SERVES 10 to 12 There may be no easier way to please a breakfast crowd than with this fluffy, decadent gluten free frittata by one of our favorite food friends Olivia Mack Anderson. The full recipe calls for a half-size sheet pan (i.e. a rimmed, 13 by 18-inch baking sheet), but you can easily halve the recipe and use a 9 by 13-inch pan or baking dish. Make this vegetarian by omitting the bacon and adding other veggies, such as caramelized onions or cooked and squeezed-dry chopped spinach.

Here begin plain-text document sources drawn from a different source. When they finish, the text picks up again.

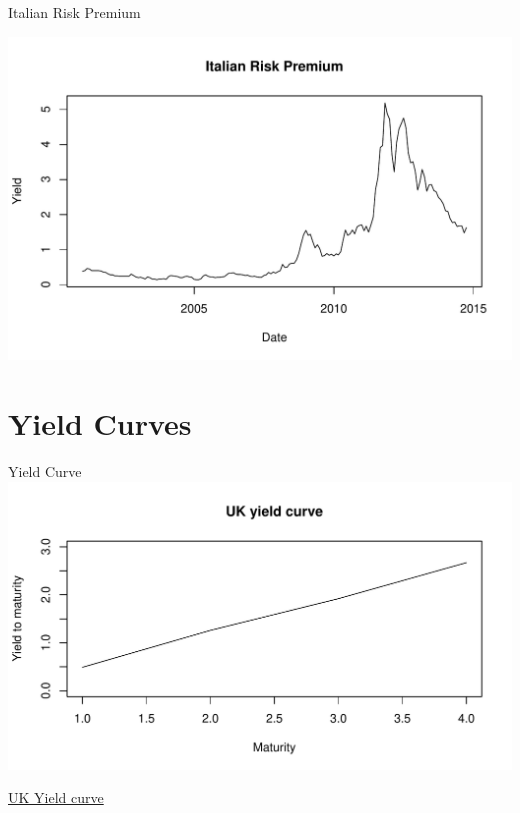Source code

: \documentclass[14pt,xcolor=pdftex,dvipsnames,table]{beamer}\usepackage[]{graphicx}\usepackage[]{color}
\makeatletter
\def\maxwidth{ %
  \ifdim\Gin@nat@width>\linewidth
    \linewidth
  \else
    \Gin@nat@width
  \fi
}
\newenvironment{knitrout}{}{} %
\makeatother
\begin{document}
\begin{frame}{Italian Risk Premium}
\begin{knitrout}
\color{fgcolor}

{\centering \includegraphics[width=\maxwidth]{figure/yield3-1} 

}



\end{knitrout}
\end{frame}


\section{Yield Curves}
\begin{frame}{Yield Curve}
\begin{knitrout}
\color{fgcolor}
\includegraphics[width=\maxwidth]{figure/yc-1} 

\end{knitrout}
\href{http://www.bloomberg.com/markets/rates-bonds/government-bonds/uk/}{UK Yield curve}
\end{frame}
\end{document}
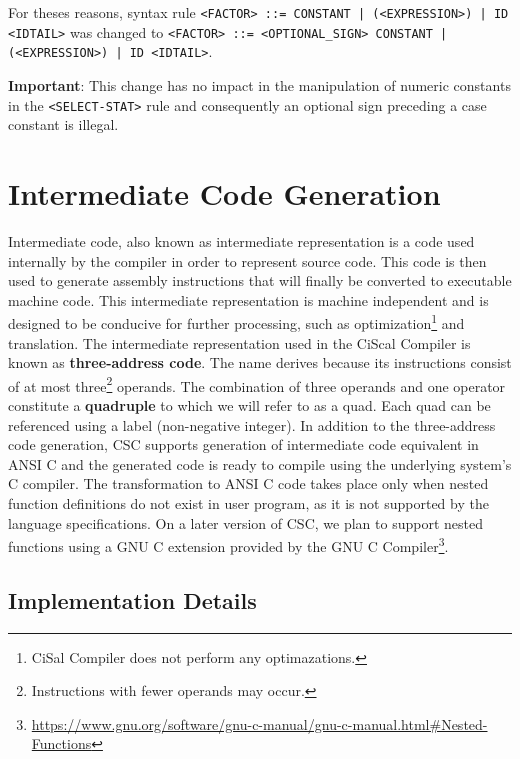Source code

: \documentclass{article}
\def\code#1{\texttt{#1}} %
\begin{document}
For theses reasons, syntax rule \code{<FACTOR> ::= CONSTANT | (<EXPRESSION>) | ID <IDTAIL>} was
changed to \code{<FACTOR> ::= <OPTIONAL\_SIGN> CONSTANT | (<EXPRESSION>) | ID <IDTAIL>}.

\textbf{Important}: This change has no impact in the manipulation of numeric constants in the \code{<SELECT-STAT>}
rule and consequently an optional sign preceding a case constant is illegal.


\section{Intermediate Code Generation}
Intermediate code, also known as intermediate representation is a code used internally by the compiler
in order to represent source code. This code is then used to generate assembly instructions that will finally
be converted to executable machine code. This intermediate representation is machine independent
and is designed to be conducive for further processing, such as optimization\footnote{CiSal Compiler
does not perform any optimazations.} and translation. The intermediate representation used in the CiScal
Compiler is known as \textbf{three-address code}. The name derives because its instructions consist of
at most three\footnote{Instructions with fewer operands may occur.} operands. The combination of three
operands and one operator constitute a \textbf{quadruple} to which we will refer to as a quad. Each quad
can be referenced using a label (non-negative integer). In addition to the three-address code generation,
CSC supports generation of intermediate code equivalent in ANSI C and the generated code is ready to compile
using the underlying system's C compiler. The transformation to ANSI C code takes place only when nested
function definitions do not exist in user program, as it is not supported by the language specifications.
On a later version of CSC, we plan to support nested functions using a GNU C extension provided by the GNU
C Compiler\footnote{\url{https://www.gnu.org/software/gnu-c-manual/gnu-c-manual.html\#Nested-Functions}}.


\subsection{Implementation Details}
\end{document}
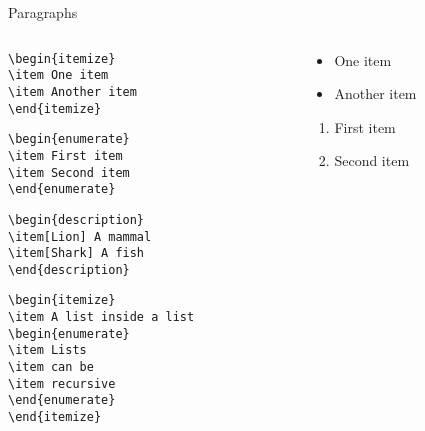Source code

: \begin{frame}[fragile]{Paragraphs}
\begin{columns}
\begin{column}{6cm}
\vspace{-0.3cm}
\begin{lstlisting}
\begin{itemize}
\item One item
\item Another item
\end{itemize}
\end{lstlisting}
\begin{lstlisting}
\begin{enumerate}
\item First item
\item Second item
\end{enumerate}
\end{lstlisting}
\begin{lstlisting}
\begin{description}
\item[Lion] A mammal
\item[Shark] A fish
\end{description}
\end{lstlisting}
\begin{lstlisting}
\begin{itemize}
\item A list inside a list
\begin{enumerate}
\item Lists 
\item can be 
\item recursive
\end{enumerate}
\end{itemize}
\end{lstlisting}
\end{column}
\begin{column}{4cm}
\vspace{-1cm}
\footnotesize
\begin{itemize}
\item One item
\item Another item
\end{itemize}
\vspace{0.5cm}
\begin{enumerate}
\item First item
\item Second item
\end{enumerate}
\vspace{0.5cm}

\end{column}
\end{columns}
\end{frame}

10 ounces shiitake mushrooms, tough stems removed
2 leeks, white and light green parts only, cleaned and sliced
1 yellow onion, diced
6 slices thick-cut bacon, chopped
3 tablespoons olive oil
24 large eggs
1 cup heavy whipping cream
2 tablespoons fresh flat-leaf parsley, finely chopped
2 teaspoons kosher salt
Freshly ground pepper
1 tablespoon unsalted butter, melted
1-1/2 cups shredded Gruyère cheese or cheddar cheese
Preheat the oven to 425°F. Line an 18 by 13-inch half sheet pan with parchment paper.
Slice the mushrooms. In a large bowl, toss together the mushrooms, leeks, onion, bacon, and olive oil. Distribute the mixture in one single layer on the prepared pan. Bake until the vegetables are tender and the bacon is crisp, about 30 minutes. Remove the pan from the oven.
Lower the heat to 350°F. In a blender, working in batches if necessary, add the eggs, cream, parsley, salt, and a few grinds of pepper and blend until bubbly.
Generously brush the melted butter onto the edges and corners of the pan that are not covered by parchment paper. Sprinkle the cheese over the roasted vegetables, then gently pour the egg mixture on top, spreading it evenly with a spoon.
Bake until the eggs are set but still moist, 20 to 25 minutes. Let rest for 5 minutes, then slice and serve.